_Assigned task_
Please look for the string "logger" below and report every line in which it occurs.

Data extracted from a collection

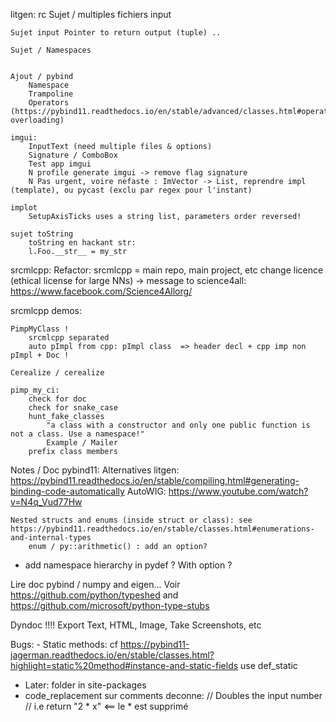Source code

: litgen:
rc
    Sujet / multiples fichiers input

    Sujet input Pointer to return output (tuple) ..

    Sujet / Namespaces


    Ajout / pybind
        Namespace
        Trampoline
        Operators (https://pybind11.readthedocs.io/en/stable/advanced/classes.html#operator-overloading)

    imgui:
        InputText (need multiple files & options)
        Signature / ComboBox
        Test app imgui
        N profile generate imgui -> remove flag signature
        N Pas urgent, voire nefaste : ImVector -> List, reprendre impl (template), ou pycast (exclu par regex pour l'instant)

    implot
        SetupAxisTicks uses a string list, parameters order reversed!

    sujet toString
        toString en hackant str:
        l.Foo.__str__ = my_str


srcmlcpp:
    Refactor: srcmlcpp = main repo, main project, etc
    change licence (ethical license for large NNs)
        -> message to science4all: https://www.facebook.com/Science4Allorg/


srcmlcpp demos:

    PimpMyClass !
        srcmlcpp separated
        auto pImpl from cpp: pImpl class  => header decl + cpp imp non pImpl + Doc !

    Cerealize / cerealize

    pimp_my_ci:
        check for doc
        check for snake_case
        hunt_fake_classes
            "a class with a constructor and only one public function is not a class. Use a namespace!"
            Example / Mailer
        prefix class members



Notes / Doc pybind11:
    Alternatives litgen:
        https://pybind11.readthedocs.io/en/stable/compiling.html#generating-binding-code-automatically
        AutoWIG:
            https://www.youtube.com/watch?v=N4q_Vud77Hw

    Nested structs and enums (inside struct or class): see https://pybind11.readthedocs.io/en/stable/classes.html#enumerations-and-internal-types
        enum / py::arithmetic() : add an option?

- add namespace hierarchy in pydef ? With option ?



Lire doc pybind / numpy and eigen...
Voir https://github.com/python/typeshed and https://github.com/microsoft/python-type-stubs


Dyndoc !!!!
    Export Text, HTML, Image, Take Screenshots, etc



Bugs:
    - Static methods: cf https://pybind11-jagerman.readthedocs.io/en/stable/classes.html?highlight=static%20method#instance-and-static-fields
        use def_static

- Later: folder in site-packages
- code_replacement sur comments deconne:
    // Doubles the input number
    // i.e return "2 * x"    <== le * est supprimé
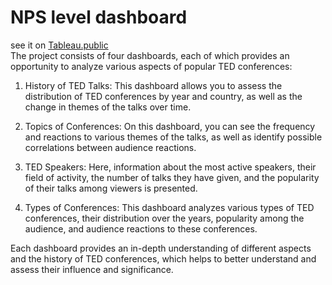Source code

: # NPS level dashboard
see it on [Tableau.public](https://public.tableau.com/app/profile/polina.ostroukhova/viz/NPS_made_up_project_eng/Story)   
The project consists of four dashboards, each of which provides an opportunity to analyze various aspects of popular TED conferences:

1. History of TED Talks: This dashboard allows you to assess the distribution of TED conferences by year and country, as well as the change in themes of the talks over time.

2. Topics of Conferences: On this dashboard, you can see the frequency and reactions to various themes of the talks, as well as identify possible correlations between audience reactions.

3. TED Speakers: Here, information about the most active speakers, their field of activity, the number of talks they have given, and the popularity of their talks among viewers is presented.

4. Types of Conferences: This dashboard analyzes various types of TED conferences, their distribution over the years, popularity among the audience, and audience reactions to these conferences.

Each dashboard provides an in-depth understanding of different aspects and the history of TED conferences, which helps to better understand and assess their influence and significance.
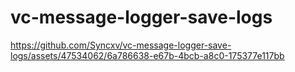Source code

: # vc-message-logger-save-logs


https://github.com/Syncxv/vc-message-logger-save-logs/assets/47534062/6a786638-e67b-4bcb-a8c0-175377e117bb

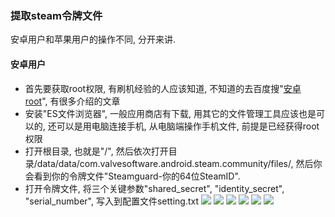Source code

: ### 提取steam令牌文件
安卓用户和苹果用户的操作不同, 分开来讲.

#### 安卓用户
- 首先要获取root权限, 有刷机经验的人应该知道, 不知道的去百度搜"[安卓 root](https://www.baidu.com/s?wd=%E5%AE%89%E5%8D%93+root&ie=UTF-8)", 有很多介绍的文章
- 安装"ES文件浏览器", 一般应用商店有下载, 用其它的文件管理工具应该也是可以的, 还可以是用电脑连接手机, 从电脑端操作手机文件, 前提是已经获得root权限
- 打开根目录, 也就是"/", 然后依次打开目录/data/data/com.valvesoftware.android.steam.community/files/, 然后你会看到你的令牌文件"Steamguard-你的64位SteamID".
- 打开令牌文件, 将三个关键参数"shared_secret", "identity_secret", "serial_number", 写入到配置文件setting.txt
![](https://github.com/farmer-person/pictures/blob/master/buff-delivery/7.png)
![](https://github.com/farmer-person/pictures/blob/master/buff-delivery/8.png)
![](https://github.com/farmer-person/pictures/blob/master/buff-delivery/9.png)
![](https://github.com/farmer-person/pictures/blob/master/buff-delivery/10.png)
![](https://github.com/farmer-person/pictures/blob/master/buff-delivery/11.png)
![](https://github.com/farmer-person/pictures/blob/master/buff-delivery/12.png)

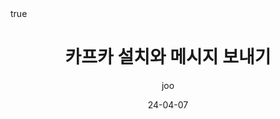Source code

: ---
title: 카프카 설치와 메시지 보내기
description: 카프카를 설치하고 간단한 메시지를 보내봅시다.
author: joo
date: 24-04-07
categories: [Kafka, Chapter2]
tags: [kafka, Data, Engineering]
pin: true
math: true
mermaid: true

---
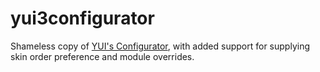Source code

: yui3configurator
================

Shameless copy of [YUI's Configurator](http://yuilibrary.com/yui/configurator/), with added support for supplying skin order preference and module overrides.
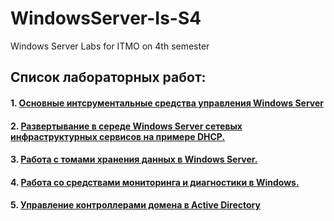 # WindowsServer-Is-S4
Windows Server Labs for ITMO on 4th semester

## Список лабораторных работ:
#### 1. [Основные интсрументальные средства управления Windows Server](https://github.com/bigfirestart/WindowsServer-Is-S4/blob/main/tasks/awin%20%231.pdf)
#### 2. [Развертывание в середе Windows Server сетевых инфраструктурных сервисов на примере DHCP.](https://github.com/bigfirestart/WindowsServer-Is-S4/blob/main/tasks/awin%20%232.pdf)
#### 3. [Работа с томами хранения данных в Windows Server.](https://github.com/bigfirestart/WindowsServer-Is-S4/blob/main/tasks/awin%20%233.pdf)
#### 4. [Работа со средствами мониторинга и диагностики в Windows.](https://github.com/bigfirestart/WindowsServer-Is-S4/blob/main/tasks/awin%20%234.pdf)
#### 5. [Управление контроллерами домена в Active Directory](https://github.com/bigfirestart/WindowsServer-Is-S4/blob/main/tasks/awin%20%235.pdf)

_Response to the exercise_
: # vc-message-logger-save-logs
https://github.com/Syncxv/vc-message-logger-save-logs/assets/47534062/6a786638-e67b-4bcb-a8c0-175377e117bb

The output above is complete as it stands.